222. Anna with balloons
222. Anna with balloons, 2025, oil on linen, 40 x 30cm, (Darryn Ansted)
‘The world extended its hand and I took it.’ That is a sentence from the fifth volume of Karl-Ove Knausgaard’s autobiography. It struck a chord with me because that is partly what I am doing in my painting practice. This particular painting is an example of that philosophy.
It is much harder than it sounds. I am not painting things that are just enjoyable to look at. If I did that then I would probably paint a glass of wine and a juicy steak, as well as my kids. That would be indulgent and appear random and without deeper meaning. Instead, I am bringing something from a lived situation into the world of painting in order that it might be transformed.
About 60 years ago Andy Warhol dismissed Dada art because it did not transform its subject. Specifically, when talking about the readymades of Rauschenberg, he said that just taking an object and placing it in a gallery ‘failed to transform it’. Indeed, that was what the artists of Dada and neo-Dada wanted. The thing was already made, already art, and all that was left was for such an object merely to be ‘framed’ by the artist and by extension the gallery. Warhol’s Pop art is not something that I look at much but I acknowledge that it achieves its goal of transforming its subject. For those interested, Benjamin Buchloh has referred to Gerhard Richter’s artworks as ‘painted readymades’. Also in that case, the readymade does not transform, and therefore can admit no vulnerability.

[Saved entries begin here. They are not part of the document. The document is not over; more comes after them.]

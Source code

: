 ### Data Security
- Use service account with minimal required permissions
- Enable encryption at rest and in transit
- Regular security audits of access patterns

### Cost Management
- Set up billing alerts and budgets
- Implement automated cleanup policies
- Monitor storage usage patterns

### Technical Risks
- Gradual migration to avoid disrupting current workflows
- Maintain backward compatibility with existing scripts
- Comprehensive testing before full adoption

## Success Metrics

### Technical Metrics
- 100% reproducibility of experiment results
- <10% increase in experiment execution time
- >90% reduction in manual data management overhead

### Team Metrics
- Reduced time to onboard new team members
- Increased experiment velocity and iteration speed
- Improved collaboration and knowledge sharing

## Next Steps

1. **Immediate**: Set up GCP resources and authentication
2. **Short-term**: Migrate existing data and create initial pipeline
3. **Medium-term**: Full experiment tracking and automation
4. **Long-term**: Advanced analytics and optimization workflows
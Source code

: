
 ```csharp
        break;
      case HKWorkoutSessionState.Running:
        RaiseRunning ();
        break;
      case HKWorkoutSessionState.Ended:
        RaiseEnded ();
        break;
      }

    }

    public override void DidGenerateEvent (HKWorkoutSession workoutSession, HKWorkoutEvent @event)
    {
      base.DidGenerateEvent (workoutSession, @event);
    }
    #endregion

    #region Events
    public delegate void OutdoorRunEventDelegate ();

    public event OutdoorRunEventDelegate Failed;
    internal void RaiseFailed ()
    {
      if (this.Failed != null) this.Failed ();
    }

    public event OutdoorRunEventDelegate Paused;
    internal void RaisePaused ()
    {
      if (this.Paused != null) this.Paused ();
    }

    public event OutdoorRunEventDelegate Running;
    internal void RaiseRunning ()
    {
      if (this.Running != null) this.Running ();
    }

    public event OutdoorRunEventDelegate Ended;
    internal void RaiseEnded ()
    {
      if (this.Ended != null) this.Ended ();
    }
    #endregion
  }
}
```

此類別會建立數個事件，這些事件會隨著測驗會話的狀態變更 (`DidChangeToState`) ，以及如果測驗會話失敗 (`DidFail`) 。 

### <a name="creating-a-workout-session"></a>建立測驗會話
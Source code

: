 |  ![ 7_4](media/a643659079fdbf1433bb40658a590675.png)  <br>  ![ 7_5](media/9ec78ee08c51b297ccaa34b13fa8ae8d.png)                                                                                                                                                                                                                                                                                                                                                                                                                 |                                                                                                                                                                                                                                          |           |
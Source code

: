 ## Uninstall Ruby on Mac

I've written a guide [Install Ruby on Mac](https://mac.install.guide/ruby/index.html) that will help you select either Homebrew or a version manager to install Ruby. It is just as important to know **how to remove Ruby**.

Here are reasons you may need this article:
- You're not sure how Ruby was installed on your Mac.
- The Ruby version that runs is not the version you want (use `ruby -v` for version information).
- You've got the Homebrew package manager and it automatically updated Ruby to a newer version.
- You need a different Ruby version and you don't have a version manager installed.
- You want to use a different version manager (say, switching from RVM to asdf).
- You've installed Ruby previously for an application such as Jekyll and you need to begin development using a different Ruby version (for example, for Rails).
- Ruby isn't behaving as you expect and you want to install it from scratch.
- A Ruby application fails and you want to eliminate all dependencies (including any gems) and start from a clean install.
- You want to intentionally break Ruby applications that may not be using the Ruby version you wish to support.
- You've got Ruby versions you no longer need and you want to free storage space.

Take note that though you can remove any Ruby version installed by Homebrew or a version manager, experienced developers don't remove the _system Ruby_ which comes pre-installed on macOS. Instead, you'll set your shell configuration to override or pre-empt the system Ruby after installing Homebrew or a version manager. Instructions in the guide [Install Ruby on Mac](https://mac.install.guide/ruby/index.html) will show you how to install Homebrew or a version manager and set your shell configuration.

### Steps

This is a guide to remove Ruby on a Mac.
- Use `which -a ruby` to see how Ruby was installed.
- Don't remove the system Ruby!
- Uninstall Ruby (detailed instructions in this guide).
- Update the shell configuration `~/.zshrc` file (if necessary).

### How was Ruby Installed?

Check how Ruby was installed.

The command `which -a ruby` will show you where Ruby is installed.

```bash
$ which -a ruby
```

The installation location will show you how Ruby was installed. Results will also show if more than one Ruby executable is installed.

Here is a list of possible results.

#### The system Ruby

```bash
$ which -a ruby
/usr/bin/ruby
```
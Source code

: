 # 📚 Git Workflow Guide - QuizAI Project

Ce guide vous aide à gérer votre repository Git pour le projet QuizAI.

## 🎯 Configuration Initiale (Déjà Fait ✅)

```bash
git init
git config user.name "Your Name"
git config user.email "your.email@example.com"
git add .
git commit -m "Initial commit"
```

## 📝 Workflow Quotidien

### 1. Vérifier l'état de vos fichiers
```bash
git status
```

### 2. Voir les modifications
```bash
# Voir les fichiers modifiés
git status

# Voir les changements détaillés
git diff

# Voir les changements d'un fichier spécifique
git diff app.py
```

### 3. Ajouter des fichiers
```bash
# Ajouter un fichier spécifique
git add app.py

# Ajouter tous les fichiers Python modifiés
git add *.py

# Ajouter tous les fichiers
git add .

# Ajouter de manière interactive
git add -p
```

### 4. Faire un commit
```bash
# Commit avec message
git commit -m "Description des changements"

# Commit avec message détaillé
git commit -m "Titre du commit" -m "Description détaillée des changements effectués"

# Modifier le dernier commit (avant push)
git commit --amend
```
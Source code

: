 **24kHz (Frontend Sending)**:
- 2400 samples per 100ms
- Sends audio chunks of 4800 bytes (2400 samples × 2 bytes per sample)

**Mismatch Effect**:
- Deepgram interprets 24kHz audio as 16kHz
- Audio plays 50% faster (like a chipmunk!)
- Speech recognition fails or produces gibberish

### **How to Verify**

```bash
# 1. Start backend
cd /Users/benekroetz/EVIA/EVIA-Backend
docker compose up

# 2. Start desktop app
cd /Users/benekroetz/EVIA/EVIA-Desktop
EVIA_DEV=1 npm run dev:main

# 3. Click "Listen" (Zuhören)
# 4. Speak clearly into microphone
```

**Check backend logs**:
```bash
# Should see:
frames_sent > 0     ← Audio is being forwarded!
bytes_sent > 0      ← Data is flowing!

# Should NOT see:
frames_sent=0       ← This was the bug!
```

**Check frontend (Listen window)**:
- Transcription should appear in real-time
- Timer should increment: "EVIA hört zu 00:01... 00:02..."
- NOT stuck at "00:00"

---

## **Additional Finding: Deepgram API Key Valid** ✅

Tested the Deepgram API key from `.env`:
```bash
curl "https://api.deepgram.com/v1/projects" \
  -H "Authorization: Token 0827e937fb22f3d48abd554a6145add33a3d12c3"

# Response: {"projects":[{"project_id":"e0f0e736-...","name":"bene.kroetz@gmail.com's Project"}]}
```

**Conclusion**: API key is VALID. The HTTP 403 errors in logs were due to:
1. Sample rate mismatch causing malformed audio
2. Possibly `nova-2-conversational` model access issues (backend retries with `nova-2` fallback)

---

Attempting to transform something through artwork means being vulnerable rather than indifferent to human frailty. I get a sense of transformation in Knausgaard’s book. It is a giant autobiography that goes into intricate details about his childhood, adolescence and later life. I have had a wide range of responses to different parts of it. Some parts have been great, and other parts have even made me feel squeamish. I laughed out loud at some passages and other passages were unbearable to listen to (he had a violent father and perhaps that is why the book is called ‘my struggle’). His huge autobiography is a 6000-page journey that is seriously rich in ordinary details, to the point that it transforms his experiences into an artwork.
I don’t feel like I can judge my paintings clearly until a couple of years have passed and the creative act is well out of my consciousness. However, I can enjoy some small details from time to time in the studio. Maybe it is something like the details I enjoy in Knausgaard. There is nothing inherently special about transforming a situation into artwork, selecting which details remain and which are subordinated. It is just a simple activity that gains significance sometimes not even because of the artist but because the world rips away so violently in the opposite direction like a wild bull. Either you stopped and painted something, or you didn’t. With today’s bucking of technology that allows a computer to make any conceivable picture for anyone, my attempts to paint the situations I live day-to-day already feels like an untimely meditation. Seeing a friend walking past with an armful of balloons on a sunny afternoon, the eye takes on board enough. There are enough details to make the experience rich despite its ordinary, everyday nature, and perhaps even because of its ordinary nature. I like to look at Egyptian hieroglyphs for the same reason, not because they are inherently beautiful but because the world has torn off so wildly far away from ancient Egypt and its scribes, with their small graphic approximations of people also passing by, in profile, with their possessions.
I extend my hand and the world takes it.